It's all change as EMC goes beyond storage heritage to aim for the cloud
Written by Nick Heath, Contributor

It's all change as EMC goes beyond storage heritage to aim for the cloud

silicon.com profiles storage giant EMC and takes a look at its technology, strategy and acquisitions.

Where EMC was once all about enterprise storage, today the company has mutated into a very different kind of beast.

At its core the company still revolves around selling the drives that hold the colossal data footprints of some of the world's biggest businesses, but EMC now also provides storage to small to medium-sized outfits, and even to consumers.

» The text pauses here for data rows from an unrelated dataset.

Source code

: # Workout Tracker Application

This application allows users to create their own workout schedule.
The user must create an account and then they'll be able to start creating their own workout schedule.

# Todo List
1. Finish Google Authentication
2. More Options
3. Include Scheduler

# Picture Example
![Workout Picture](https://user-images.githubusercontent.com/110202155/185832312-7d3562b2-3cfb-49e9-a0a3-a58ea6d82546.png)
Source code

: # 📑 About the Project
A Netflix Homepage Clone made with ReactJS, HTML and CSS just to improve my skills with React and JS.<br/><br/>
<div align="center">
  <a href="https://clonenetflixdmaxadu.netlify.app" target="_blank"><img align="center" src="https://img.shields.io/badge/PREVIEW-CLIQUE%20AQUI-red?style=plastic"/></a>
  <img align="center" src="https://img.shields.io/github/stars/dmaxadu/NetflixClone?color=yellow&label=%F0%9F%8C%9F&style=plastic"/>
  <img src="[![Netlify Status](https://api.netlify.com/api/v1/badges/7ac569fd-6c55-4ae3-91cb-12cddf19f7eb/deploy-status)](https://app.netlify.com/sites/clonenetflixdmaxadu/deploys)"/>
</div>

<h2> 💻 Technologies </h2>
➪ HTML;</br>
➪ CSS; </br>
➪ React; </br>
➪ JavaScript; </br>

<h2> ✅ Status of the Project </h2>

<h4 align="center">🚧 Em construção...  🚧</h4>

However, EMC has moved beyond simply supplying storage: after years of acquisitions that have seen the company swallow up hardware, software and services firms, its offerings have expanded into the fields of virtualisation and data security too.

With its broader portfolio and partnerships with the likes of Cisco and Microsoft under its belt, EMC is now staking a large part of its future growth on the coveted cloud computing market, hoping to persuade companies to transform their IT estates into what EMC calls private clouds.

Transforming EMC
If there is one man that can be credited with overseeing the transformation of a 31-year-old storage company into a diverse IT operation then it's Joe Tucci, EMC's CEO for the past nine years.

In Tucci's first year in charge, EMC's revenues fell 20 per cent as the dot-com bubble burst and the enterprise customers EMC was heavily reliant upon for its takings slashed their IT spending.

EMC CEO

EMC CEO Joe Tucci
(Photo credit: EMC)

Tucci's response was to restructure the company and to broaden its horizons beyond its traditional focus of enterprise storage, reducing its vulnerability to slumps in demand for any one product or belt-tightening in any one sector.

EMC began to more aggressively target the SME storage market with its Clariion and Centerra network storage array products, while at the same time embarking on a period of voracious acquisitions.

Since 2002 EMC has spent billions of dollars acquiring more than 40 software, hardware and IT services companies, some of which have taken the company in new directions - such as its purchase of RSA Security in 2006, its 80 per cent stake in virtualisation vendor VMware in 2003 and its $2.1bn acquisition of data de-duplication company Data Domain last year.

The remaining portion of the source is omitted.